Он говорил по-прежнему миролюбиво; Анисимов встал и по привычке засновал из угла в угол по комнате. Вот свинья, думал он о Макашине с бессильной злобой, в то же время не пропуская ни одного его слова, на одну доску с собой ставит, безграмотный хам, порождение того же хаоса, что и Захар Дерюгин… Тот же хам наоборот. И все-таки у него практическая хватка, он прав, нужно быть осторожнее. Вот сегодня дал себе волю, нехорошо, стареешь, стареешь, голубчик, сказал он себе. Вот и нарвался, надо бы подождать, чем весь этот кавардак кончится, а может, и выпадет еще и свое слово вставить, так ведь не выпустит из своих лап, не вырвешься.
Почувствовав на себе взгляд Макашина, он круто повернулся; минута была резкая и неприятная, должно было произойти что-то нехорошее. Анисимов подошел и сел напротив.
– Поедешь завтра со мной, Густавович, – тотчас сказал Макашин спокойно, как о деле давно решенном и обговоренном. – Недалеко, в спецлагерь в бараках моторного. Нам четырнадцать человек в службу дают, на выбор, они все согласные, вот ты мне и поможешь отобрать.

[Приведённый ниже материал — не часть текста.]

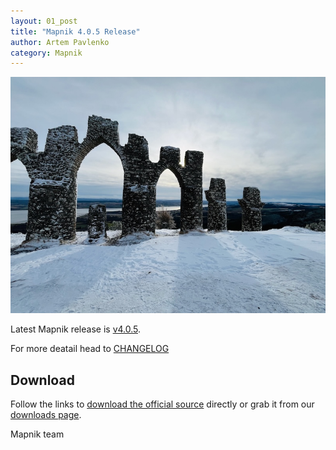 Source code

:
 ```yaml
---
layout: 01_post
title: "Mapnik 4.0.5 Release"
author: Artem Pavlenko
category: Mapnik
---
```


![image](/images/fyrish.jpg)

Latest Mapnik release is [v4.0.5](https://github.com/mapnik/mapnik/releases/tag/v4.0.5).

For more deatail head to  [CHANGELOG](https://github.com/mapnik/mapnik/blob/v4.0.5/CHANGELOG.md#mapnik-405)

## Download

Follow the links to [download the official source](https://github.com/mapnik/mapnik/releases/tag/v4.0.5) directly or grab it from our [downloads page](/pages/downloads.html).

Mapnik team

Сначала Анисимову показалось, что Макашин шутит, но он тут же, едва встретившись с ним глазами, зло вспыхнул; он слегка склонил голову набок, рассматривая Макашина.
– Что, решил понадежнее прикрутить? – спросил он с издевкой.
– Да нет, что ты, Густавович, ты это зря. Дело-то хозяйское, нам же с тобой покойнее будет, если людей понадежнее отберем. Если не хочешь, не надо, один справлюсь.
– Почему же, изволь, если ты так решил, – ответил Анисимов все с той же насмешкой и раздражением, опять принимаясь ходить; у стола он помедлил, как бы раздумывая, затем налил водки себе и Макашину. – Что ж, Федор, давай выпьем за доверие, должен ведь быть хоть один человек в мире, которому ты веришь. Ну, бывай, брат Федор.